If a truck driver, in the midst of a bipolar mania, crashes her truck into a car and kills the occupant, she can be indicted for murder. Truck driving is inherently dangerous, but getting behind the wheel when you’re impaired means that you can be charged with a crime and be punished. The same is not true for doctors. I know you’ll tell me that you’ve heard of just such a thing happening, but I can tell you that it’s very rare.

Before moving to New Mexico, this doctor had lost privileges to practice in Colorado. I don’t know the story there. It’s almost impossible to find out, but I suspect my mother is not the only person to have died or suffered great loss because of Dr. Smith. Who knows how many have suffered since?

In any case, it won’t surprise you to know that I’ve struggled with anger towards this doctor and towards the system that has protected her career. Dr. Smith’s career is thriving, and my mother is dead.

I know that her career is thriving because I got on the internet a few weeks ago and looked her up. I never met her face to face. Our family had fired her before I got to town to be with my mother, but I had spoken with her on the telephone. I know what she looks like now, and I know what she sounds like, too, because she has a video talking about her practice. That voice echoes in my mind. I can remember sitting in my house in Knoxville, at the dining room table with my friend Pam, a nurse, sitting next to me coaching me as I asked questions about my mom’s prognosis.

When I saw her and heard her, I felt sad.
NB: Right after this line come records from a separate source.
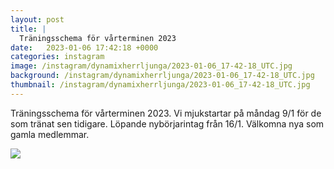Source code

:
 ```yaml
---
layout: post
title: |
  Träningsschema för vårterminen 2023
date:   2023-01-06 17:42:18 +0000
categories: instagram
image: /instagram/dynamixherrljunga/2023-01-06_17-42-18_UTC.jpg
background: /instagram/dynamixherrljunga/2023-01-06_17-42-18_UTC.jpg
thumbnail: /instagram/dynamixherrljunga/2023-01-06_17-42-18_UTC.jpg
---
```

Träningsschema för vårterminen 2023. Vi mjukstartar på måndag 9/1 för de som tränat sen tidigare. Löpande nybörjarintag från 16/1. Välkomna nya som gamla medlemmar.



<img src='/www-dynamix-herrljunga/instagram/dynamixherrljunga/2023-01-06_17-42-18_UTC.jpg' class='img-fluid' />
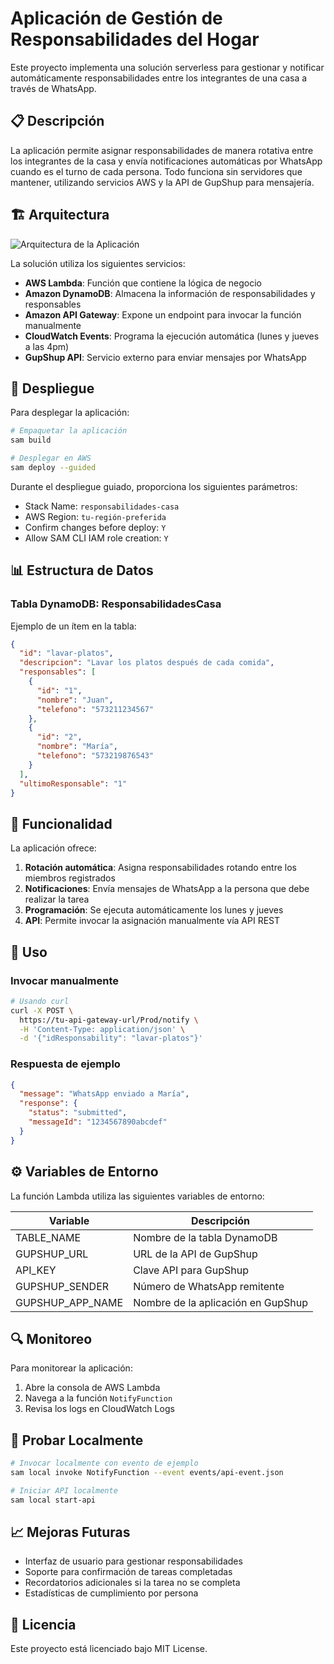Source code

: # Aplicación de Gestión de Responsabilidades del Hogar

Este proyecto implementa una solución serverless para gestionar y notificar automáticamente responsabilidades entre los integrantes de una casa a través de WhatsApp.

## 📋 Descripción

La aplicación permite asignar responsabilidades de manera rotativa entre los integrantes de la casa y envía notificaciones automáticas por WhatsApp cuando es el turno de cada persona. Todo funciona sin servidores que mantener, utilizando servicios AWS y la API de GupShup para mensajería.

## 🏗️ Arquitectura

![Arquitectura de la Aplicación](./arquitectura.png)

La solución utiliza los siguientes servicios:

- **AWS Lambda**: Función que contiene la lógica de negocio
- **Amazon DynamoDB**: Almacena la información de responsabilidades y responsables
- **Amazon API Gateway**: Expone un endpoint para invocar la función manualmente
- **CloudWatch Events**: Programa la ejecución automática (lunes y jueves a las 4pm)
- **GupShup API**: Servicio externo para enviar mensajes por WhatsApp

## 🚀 Despliegue

Para desplegar la aplicación:

```bash
# Empaquetar la aplicación
sam build

# Desplegar en AWS
sam deploy --guided
```

Durante el despliegue guiado, proporciona los siguientes parámetros:

- Stack Name: `responsabilidades-casa`
- AWS Region: `tu-región-preferida`
- Confirm changes before deploy: `Y`
- Allow SAM CLI IAM role creation: `Y`

## 📊 Estructura de Datos

### Tabla DynamoDB: ResponsabilidadesCasa

Ejemplo de un ítem en la tabla:

```json
{
  "id": "lavar-platos",
  "descripcion": "Lavar los platos después de cada comida",
  "responsables": [
    {
      "id": "1",
      "nombre": "Juan",
      "telefono": "573211234567"
    },
    {
      "id": "2",
      "nombre": "María",
      "telefono": "573219876543"
    }
  ],
  "ultimoResponsable": "1"
}
```

## 📝 Funcionalidad

La aplicación ofrece:

1. **Rotación automática**: Asigna responsabilidades rotando entre los miembros registrados
2. **Notificaciones**: Envía mensajes de WhatsApp a la persona que debe realizar la tarea
3. **Programación**: Se ejecuta automáticamente los lunes y jueves
4. **API**: Permite invocar la asignación manualmente vía API REST

## 🔧 Uso

### Invocar manualmente

```bash
# Usando curl
curl -X POST \
  https://tu-api-gateway-url/Prod/notify \
  -H 'Content-Type: application/json' \
  -d '{"idResponsability": "lavar-platos"}'
```

### Respuesta de ejemplo

```json
{
  "message": "WhatsApp enviado a María",
  "response": {
    "status": "submitted",
    "messageId": "1234567890abcdef"
  }
}
```

## ⚙️ Variables de Entorno

La función Lambda utiliza las siguientes variables de entorno:

| Variable         | Descripción                        |
| ---------------- | ---------------------------------- |
| TABLE_NAME       | Nombre de la tabla DynamoDB        |
| GUPSHUP_URL      | URL de la API de GupShup           |
| API_KEY          | Clave API para GupShup             |
| GUPSHUP_SENDER   | Número de WhatsApp remitente       |
| GUPSHUP_APP_NAME | Nombre de la aplicación en GupShup |

## 🔍 Monitoreo

Para monitorear la aplicación:

1. Abre la consola de AWS Lambda
2. Navega a la función `NotifyFunction`
3. Revisa los logs en CloudWatch Logs

## 🧪 Probar Localmente

```bash
# Invocar localmente con evento de ejemplo
sam local invoke NotifyFunction --event events/api-event.json

# Iniciar API localmente
sam local start-api
```

## 📈 Mejoras Futuras

- Interfaz de usuario para gestionar responsabilidades
- Soporte para confirmación de tareas completadas
- Recordatorios adicionales si la tarea no se completa
- Estadísticas de cumplimiento por persona

## 📄 Licencia

Este proyecto está licenciado bajo MIT License.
So sad. I thought about sending her 17 years of photos of my daughter so that she’ll know what my mom missed. This daughter of mine has so many of the quirky, lovely qualities that my mother had. They would have adored each other. I’m sure of it.
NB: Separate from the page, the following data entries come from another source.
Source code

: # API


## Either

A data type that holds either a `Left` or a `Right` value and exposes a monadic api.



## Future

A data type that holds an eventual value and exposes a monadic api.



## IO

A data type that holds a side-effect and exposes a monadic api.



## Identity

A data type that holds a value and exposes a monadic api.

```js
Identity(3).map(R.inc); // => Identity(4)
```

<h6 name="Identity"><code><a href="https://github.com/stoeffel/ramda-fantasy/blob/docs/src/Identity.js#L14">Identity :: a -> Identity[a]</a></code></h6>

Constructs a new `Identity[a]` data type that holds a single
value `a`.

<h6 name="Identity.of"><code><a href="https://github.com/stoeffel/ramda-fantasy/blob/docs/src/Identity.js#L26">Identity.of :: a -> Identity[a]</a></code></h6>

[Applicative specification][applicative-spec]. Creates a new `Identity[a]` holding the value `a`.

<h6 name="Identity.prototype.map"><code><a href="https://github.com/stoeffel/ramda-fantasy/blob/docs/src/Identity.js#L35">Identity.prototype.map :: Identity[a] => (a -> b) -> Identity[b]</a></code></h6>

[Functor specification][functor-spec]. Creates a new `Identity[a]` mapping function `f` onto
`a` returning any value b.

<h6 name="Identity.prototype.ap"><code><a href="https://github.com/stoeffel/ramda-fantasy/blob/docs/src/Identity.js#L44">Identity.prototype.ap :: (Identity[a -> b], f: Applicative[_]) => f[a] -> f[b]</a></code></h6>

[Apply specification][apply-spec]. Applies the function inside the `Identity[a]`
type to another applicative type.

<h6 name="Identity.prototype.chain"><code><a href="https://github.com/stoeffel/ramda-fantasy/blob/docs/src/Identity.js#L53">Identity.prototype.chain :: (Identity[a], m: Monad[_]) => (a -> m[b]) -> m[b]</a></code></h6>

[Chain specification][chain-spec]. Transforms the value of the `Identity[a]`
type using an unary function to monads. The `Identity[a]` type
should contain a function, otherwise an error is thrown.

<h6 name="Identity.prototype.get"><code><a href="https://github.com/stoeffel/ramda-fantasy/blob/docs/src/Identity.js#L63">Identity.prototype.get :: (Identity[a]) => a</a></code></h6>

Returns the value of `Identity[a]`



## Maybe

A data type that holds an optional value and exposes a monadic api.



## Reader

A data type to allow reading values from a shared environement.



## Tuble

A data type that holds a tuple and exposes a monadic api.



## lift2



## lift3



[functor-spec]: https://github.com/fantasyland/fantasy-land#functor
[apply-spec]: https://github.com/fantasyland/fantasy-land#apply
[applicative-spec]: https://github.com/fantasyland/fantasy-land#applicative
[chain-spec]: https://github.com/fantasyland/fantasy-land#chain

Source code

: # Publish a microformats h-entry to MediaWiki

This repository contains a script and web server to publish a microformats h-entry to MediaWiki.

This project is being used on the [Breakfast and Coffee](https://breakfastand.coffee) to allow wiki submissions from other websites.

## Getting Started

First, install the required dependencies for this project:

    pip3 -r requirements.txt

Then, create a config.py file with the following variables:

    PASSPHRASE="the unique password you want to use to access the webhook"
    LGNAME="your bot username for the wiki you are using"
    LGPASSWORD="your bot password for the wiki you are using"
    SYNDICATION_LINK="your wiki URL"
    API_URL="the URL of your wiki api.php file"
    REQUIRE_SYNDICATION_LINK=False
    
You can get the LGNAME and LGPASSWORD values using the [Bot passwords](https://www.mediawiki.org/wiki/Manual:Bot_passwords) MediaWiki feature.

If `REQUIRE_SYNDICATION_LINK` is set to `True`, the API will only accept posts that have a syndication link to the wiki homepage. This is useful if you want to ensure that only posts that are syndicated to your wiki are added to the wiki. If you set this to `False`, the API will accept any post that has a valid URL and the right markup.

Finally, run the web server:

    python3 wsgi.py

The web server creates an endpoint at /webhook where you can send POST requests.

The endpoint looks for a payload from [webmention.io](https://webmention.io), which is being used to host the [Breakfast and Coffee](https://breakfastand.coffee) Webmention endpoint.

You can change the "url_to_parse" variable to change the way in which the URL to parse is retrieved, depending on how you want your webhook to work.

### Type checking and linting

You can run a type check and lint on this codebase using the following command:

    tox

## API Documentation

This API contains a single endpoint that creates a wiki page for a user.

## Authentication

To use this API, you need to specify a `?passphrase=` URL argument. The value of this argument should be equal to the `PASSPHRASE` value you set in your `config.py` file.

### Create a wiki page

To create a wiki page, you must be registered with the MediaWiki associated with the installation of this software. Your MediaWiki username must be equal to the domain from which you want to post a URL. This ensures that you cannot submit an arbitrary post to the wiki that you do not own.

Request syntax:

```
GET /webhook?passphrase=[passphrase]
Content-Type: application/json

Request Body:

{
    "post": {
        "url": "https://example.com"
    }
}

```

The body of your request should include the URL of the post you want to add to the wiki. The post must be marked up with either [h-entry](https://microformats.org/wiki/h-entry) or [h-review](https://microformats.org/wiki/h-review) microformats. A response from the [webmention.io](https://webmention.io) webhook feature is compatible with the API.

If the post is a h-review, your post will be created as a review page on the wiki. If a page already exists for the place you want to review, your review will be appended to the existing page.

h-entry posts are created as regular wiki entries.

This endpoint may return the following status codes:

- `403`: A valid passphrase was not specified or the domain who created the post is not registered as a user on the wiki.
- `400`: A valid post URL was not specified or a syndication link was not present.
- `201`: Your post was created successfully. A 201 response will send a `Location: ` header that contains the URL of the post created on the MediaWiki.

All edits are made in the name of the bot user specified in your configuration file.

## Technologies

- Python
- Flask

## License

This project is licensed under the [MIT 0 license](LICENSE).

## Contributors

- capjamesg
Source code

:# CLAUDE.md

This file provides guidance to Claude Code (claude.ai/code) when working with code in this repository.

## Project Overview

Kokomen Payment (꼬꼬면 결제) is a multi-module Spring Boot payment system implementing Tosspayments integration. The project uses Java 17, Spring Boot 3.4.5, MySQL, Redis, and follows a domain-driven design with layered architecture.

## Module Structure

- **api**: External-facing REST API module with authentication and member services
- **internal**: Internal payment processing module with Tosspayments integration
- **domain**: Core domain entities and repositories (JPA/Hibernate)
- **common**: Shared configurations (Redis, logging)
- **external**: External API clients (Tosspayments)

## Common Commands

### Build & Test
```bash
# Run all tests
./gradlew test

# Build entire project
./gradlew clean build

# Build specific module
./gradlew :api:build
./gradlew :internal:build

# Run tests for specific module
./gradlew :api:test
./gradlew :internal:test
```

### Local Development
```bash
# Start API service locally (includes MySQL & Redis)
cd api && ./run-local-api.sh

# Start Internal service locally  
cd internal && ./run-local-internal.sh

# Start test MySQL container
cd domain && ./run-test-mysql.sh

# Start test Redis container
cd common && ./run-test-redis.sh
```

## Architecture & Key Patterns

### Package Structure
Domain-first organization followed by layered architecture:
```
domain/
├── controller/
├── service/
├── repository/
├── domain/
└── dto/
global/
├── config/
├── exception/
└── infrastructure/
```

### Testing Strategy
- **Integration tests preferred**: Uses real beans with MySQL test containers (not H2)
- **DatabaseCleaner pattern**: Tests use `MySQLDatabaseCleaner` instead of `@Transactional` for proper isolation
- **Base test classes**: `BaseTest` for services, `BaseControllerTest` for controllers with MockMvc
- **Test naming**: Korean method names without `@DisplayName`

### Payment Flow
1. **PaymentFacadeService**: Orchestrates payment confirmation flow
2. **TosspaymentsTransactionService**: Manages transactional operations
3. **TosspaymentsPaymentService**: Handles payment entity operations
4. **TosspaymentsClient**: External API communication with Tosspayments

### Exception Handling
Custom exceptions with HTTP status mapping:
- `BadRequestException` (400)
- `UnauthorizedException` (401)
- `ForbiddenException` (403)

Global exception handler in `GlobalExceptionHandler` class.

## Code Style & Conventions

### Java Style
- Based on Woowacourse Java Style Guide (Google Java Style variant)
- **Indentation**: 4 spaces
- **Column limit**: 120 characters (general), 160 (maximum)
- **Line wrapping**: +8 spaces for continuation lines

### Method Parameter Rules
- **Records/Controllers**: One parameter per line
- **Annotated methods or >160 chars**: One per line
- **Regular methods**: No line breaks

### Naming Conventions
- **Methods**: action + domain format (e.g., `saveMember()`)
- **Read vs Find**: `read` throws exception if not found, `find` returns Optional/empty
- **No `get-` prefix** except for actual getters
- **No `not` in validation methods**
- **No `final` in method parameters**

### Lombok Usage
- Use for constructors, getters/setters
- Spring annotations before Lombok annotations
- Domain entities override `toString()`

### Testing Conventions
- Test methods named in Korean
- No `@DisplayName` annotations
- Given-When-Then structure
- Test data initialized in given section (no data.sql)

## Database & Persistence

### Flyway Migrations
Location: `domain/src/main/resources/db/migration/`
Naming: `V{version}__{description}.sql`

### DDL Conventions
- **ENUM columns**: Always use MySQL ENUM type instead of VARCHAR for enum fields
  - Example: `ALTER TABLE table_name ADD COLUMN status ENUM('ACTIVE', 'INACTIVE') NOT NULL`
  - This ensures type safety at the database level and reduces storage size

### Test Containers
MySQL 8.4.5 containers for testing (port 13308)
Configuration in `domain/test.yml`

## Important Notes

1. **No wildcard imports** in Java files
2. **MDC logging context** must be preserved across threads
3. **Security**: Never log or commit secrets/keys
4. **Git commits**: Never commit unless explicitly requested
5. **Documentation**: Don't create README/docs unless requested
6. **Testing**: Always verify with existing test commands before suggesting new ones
Despite the sadness, I have forgiven Dr. Smith. Anger doesn’t eat at me. I haven’t even thought of her in many years. I have moved on and I have let Dr. Smith go. I have accepted that she did a great harm to my family. Most of the time I’m at peace about this. Getting here has involved a lot of hard work. Forgiveness is the hardest work I’ve done.
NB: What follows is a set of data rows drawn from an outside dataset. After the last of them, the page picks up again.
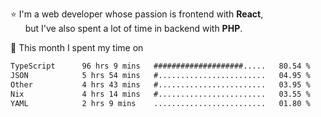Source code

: ⭐ I'm a web developer whose passion is frontend with <b>React</b>,<br/>
&nbsp; &nbsp; &nbsp; but I've also spent a lot of time in backend with <b>PHP</b>.

📅 This month I spent my time on

<!--START_SECTION:waka-->

```txt
TypeScript      96 hrs 9 mins   ####################.....   80.54 %
JSON            5 hrs 54 mins   #........................   04.95 %
Other           4 hrs 43 mins   #........................   03.95 %
Nix             4 hrs 14 mins   #........................   03.55 %
YAML            2 hrs 9 mins    .........................   01.80 %
```

<!--END_SECTION:waka-->
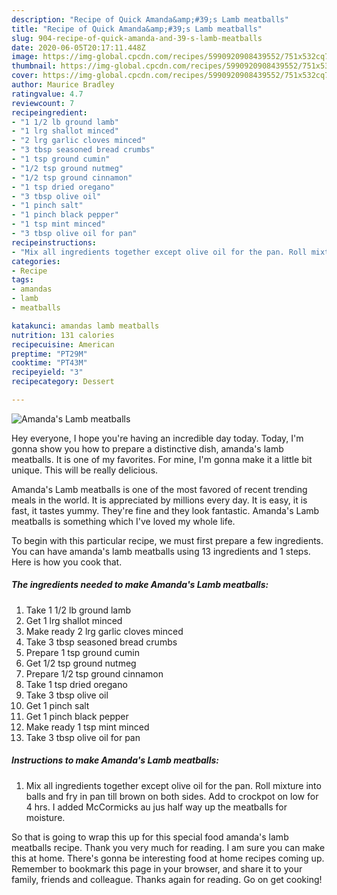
 ```yaml
---
description: "Recipe of Quick Amanda&amp;#39;s Lamb meatballs"
title: "Recipe of Quick Amanda&amp;#39;s Lamb meatballs"
slug: 904-recipe-of-quick-amanda-and-39-s-lamb-meatballs
date: 2020-06-05T20:17:11.448Z
image: https://img-global.cpcdn.com/recipes/5990920908439552/751x532cq70/amandas-lamb-meatballs-recipe-main-photo.jpg
thumbnail: https://img-global.cpcdn.com/recipes/5990920908439552/751x532cq70/amandas-lamb-meatballs-recipe-main-photo.jpg
cover: https://img-global.cpcdn.com/recipes/5990920908439552/751x532cq70/amandas-lamb-meatballs-recipe-main-photo.jpg
author: Maurice Bradley
ratingvalue: 4.7
reviewcount: 7
recipeingredient:
- "1 1/2 lb ground lamb"
- "1 lrg shallot minced"
- "2 lrg garlic cloves minced"
- "3 tbsp seasoned bread crumbs"
- "1 tsp ground cumin"
- "1/2 tsp ground nutmeg"
- "1/2 tsp ground cinnamon"
- "1 tsp dried oregano"
- "3 tbsp olive oil"
- "1 pinch salt"
- "1 pinch black pepper"
- "1 tsp mint minced"
- "3 tbsp olive oil for pan"
recipeinstructions:
- "Mix all ingredients together except olive oil for the pan. Roll mixture into balls and fry in pan till brown on both sides. Add to crockpot on low for 4 hrs. I added McCormicks au jus half way up the meatballs for moisture."
categories:
- Recipe
tags:
- amandas
- lamb
- meatballs

katakunci: amandas lamb meatballs 
nutrition: 131 calories
recipecuisine: American
preptime: "PT29M"
cooktime: "PT43M"
recipeyield: "3"
recipecategory: Dessert

---
```



![Amanda&#39;s Lamb meatballs](https://img-global.cpcdn.com/recipes/5990920908439552/751x532cq70/amandas-lamb-meatballs-recipe-main-photo.jpg)

Hey everyone, I hope you're having an incredible day today. Today, I'm gonna show you how to prepare a distinctive dish, amanda&#39;s lamb meatballs. It is one of my favorites. For mine, I'm gonna make it a little bit unique. This will be really delicious.

Amanda&#39;s Lamb meatballs is one of the most favored of recent trending meals in the world. It is appreciated by millions every day. It is easy, it is fast, it tastes yummy. They're fine and they look fantastic. Amanda&#39;s Lamb meatballs is something which I've loved my whole life.




To begin with this particular recipe, we must first prepare a few ingredients. You can have amanda&#39;s lamb meatballs using 13 ingredients and 1 steps. Here is how you cook that.

<!--inarticleads1-->

##### The ingredients needed to make Amanda&#39;s Lamb meatballs:

1. Take 1 1/2 lb ground lamb
1. Get 1 lrg shallot minced
1. Make ready 2 lrg garlic cloves minced
1. Take 3 tbsp seasoned bread crumbs
1. Prepare 1 tsp ground cumin
1. Get 1/2 tsp ground nutmeg
1. Prepare 1/2 tsp ground cinnamon
1. Take 1 tsp dried oregano
1. Take 3 tbsp olive oil
1. Get 1 pinch salt
1. Get 1 pinch black pepper
1. Make ready 1 tsp mint minced
1. Take 3 tbsp olive oil for pan




<!--inarticleads2-->

##### Instructions to make Amanda&#39;s Lamb meatballs:

1. Mix all ingredients together except olive oil for the pan. Roll mixture into balls and fry in pan till brown on both sides. Add to crockpot on low for 4 hrs. I added McCormicks au jus half way up the meatballs for moisture.




So that is going to wrap this up for this special food amanda&#39;s lamb meatballs recipe. Thank you very much for reading. I am sure you can make this at home. There's gonna be interesting food at home recipes coming up. Remember to bookmark this page in your browser, and share it to your family, friends and colleague. Thanks again for reading. Go on get cooking!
But it doesn’t wipe the slate clean. Dr. Smith is still a woman who killed another human being. Whether she has learned from this, gotten herself into a healthier frame of mind, forgiven herself, dedicated herself to becoming a better surgeon–all of these things–are up to her. She has to wake up every morning and look in the mirror knowing that her negligence and recklessness has harmed others. Or, maybe she doesn’t.

Forgiveness means that I have to let go and leave her to work out her own situation with fear and trembling. Or to live in uneasy denial. I’ve done my part. The rest is up to her.

I’ve been thinking about forgiveness lately because I’ve struggled to forgive a person or two in my life. Forgiveness is harder, at least for me it is, when it asks me to accept the weaknesses and failures of people close to me. Forgiving someone for abandoning me during cancer means moving on, letting go, and embracing radical acceptance.

But radical acceptance, another way of taking about forgiveness, doesn’t mean that I have to continue to work on my relationship with that person. It doesn’t mean I have to trust that person again or be vulnerable to that person again. It isn’t up to me to help that person work through this breach in our relationship. I don’t have to be the one to explain that “I’m sorry” really isn’t good enough. You have to own your failures.

Forgiveness and radical acceptance are my work. The rest is up to you.